The Time Has Come

Posted on the 19 August 2020 by Littleredbek

A few years ago, I was playing a card game with my cousins, husband and brother that put the dealer in morally ambiguous situations and required the other players to guess what their response would be.  For instance, one question was, “If Dealer cheated on their spouse years ago due to a turbulent period in their relationship, but the issues were resolved and the spouse never found out about the affair, would the dealer tell them anyway?”

Of course the game was quite controversial with answers sometimes not being as one suspected.  There was one particular question that stuck with me because I answered it very truthfully and the table around me tried to argue otherwise.  The question was along the lines of, “If you saw the apocalypse happening in front of you, and you had a choice to escape to a bunker beneath your house and know that you couldn’t leave for 20 years (but you had enough supplies to last this long), would you take it?”

Obviously the most human choice is ‘yes’ because the survival instinct would kick in.  I however, argued that I wouldn’t.  I would rather die on the spot than endure twenty years of absolute solitude and no end in sight.  I was surprised that everyone around me was shocked at my response, but the reality is I have always been very sure that quality of life is more important to me than longevity.  My husband and family know I would rather be euthanized than live as a quadriplegic or vegetable if the day ever came.  I’ve often said I don’t really desire to grow old because the thought of living with never ending health issues, losing my mind or watching everyone I love leave, is a genuine nightmare for me.

So this is where I stand today.  I understand the world and times we live in are unprecedented and far more difficult on people such a myself, but I can’t help but feel a deepening depression take over my conscious mind every second I’m awake.  I turned thirty in quarantine, and no one cared, I finished writing a book and no one cared, I celebrated two years sober, and no one cared.  Because right now, any little thing I accomplish or do, means nothing in the scheme of things.  It’s all fodder and pointless because the world has a whole lot more going on.  When the people you love the most, cannot be bothered to check up on you, to ask how you are, to try to brighten your spirits or congratulate you and support you, it makes it seem as though this is really a battle you are in alone.
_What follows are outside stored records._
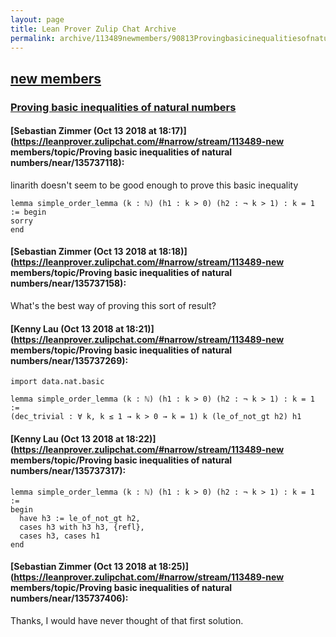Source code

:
 ```yaml
---
layout: page
title: Lean Prover Zulip Chat Archive 
permalink: archive/113489newmembers/90813Provingbasicinequalitiesofnaturalnumbers.html
---
```


## [new members](index.html)
### [Proving basic inequalities of natural numbers](90813Provingbasicinequalitiesofnaturalnumbers.html)

#### [Sebastian Zimmer (Oct 13 2018 at 18:17)](https://leanprover.zulipchat.com/#narrow/stream/113489-new members/topic/Proving basic inequalities of natural numbers/near/135737118):
linarith doesn't seem to be good enough to prove this basic inequality
```lean
lemma simple_order_lemma (k : ℕ) (h1 : k > 0) (h2 : ¬ k > 1) : k = 1 := begin
sorry
end 
```

#### [Sebastian Zimmer (Oct 13 2018 at 18:18)](https://leanprover.zulipchat.com/#narrow/stream/113489-new members/topic/Proving basic inequalities of natural numbers/near/135737158):
What's the best way of proving this sort of result?

#### [Kenny Lau (Oct 13 2018 at 18:21)](https://leanprover.zulipchat.com/#narrow/stream/113489-new members/topic/Proving basic inequalities of natural numbers/near/135737269):
```lean
import data.nat.basic

lemma simple_order_lemma (k : ℕ) (h1 : k > 0) (h2 : ¬ k > 1) : k = 1 :=
(dec_trivial : ∀ k, k ≤ 1 → k > 0 → k = 1) k (le_of_not_gt h2) h1
```

#### [Kenny Lau (Oct 13 2018 at 18:22)](https://leanprover.zulipchat.com/#narrow/stream/113489-new members/topic/Proving basic inequalities of natural numbers/near/135737317):
```lean
lemma simple_order_lemma (k : ℕ) (h1 : k > 0) (h2 : ¬ k > 1) : k = 1 :=
begin
  have h3 := le_of_not_gt h2,
  cases h3 with h3 h3, {refl},
  cases h3, cases h1
end
```

#### [Sebastian Zimmer (Oct 13 2018 at 18:25)](https://leanprover.zulipchat.com/#narrow/stream/113489-new members/topic/Proving basic inequalities of natural numbers/near/135737406):
Thanks, I would have never thought of that first solution.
I can’t find any joy in any activity, because I’ve done it a million times already and I might do it another million times before this is over.  I’m trying my best to reach out to family, to try and make plans for online activities, but when they are all living in a non-lockdown zone, is it any surprise they have no genuine care or desire for the struggles I am facing? It begs the questions once again, is this a quality of life I really want to endure for the forseeable future?   Do I really want to live the next however many days in confinement, with no outside interaction? Is it enough to warrant being here?  Or has the time come, that once was a hypothetical question in a card game? How many more days, that are exactly the same as the last, do I want to experience before I decide this hell isn’t worth enduring any longer?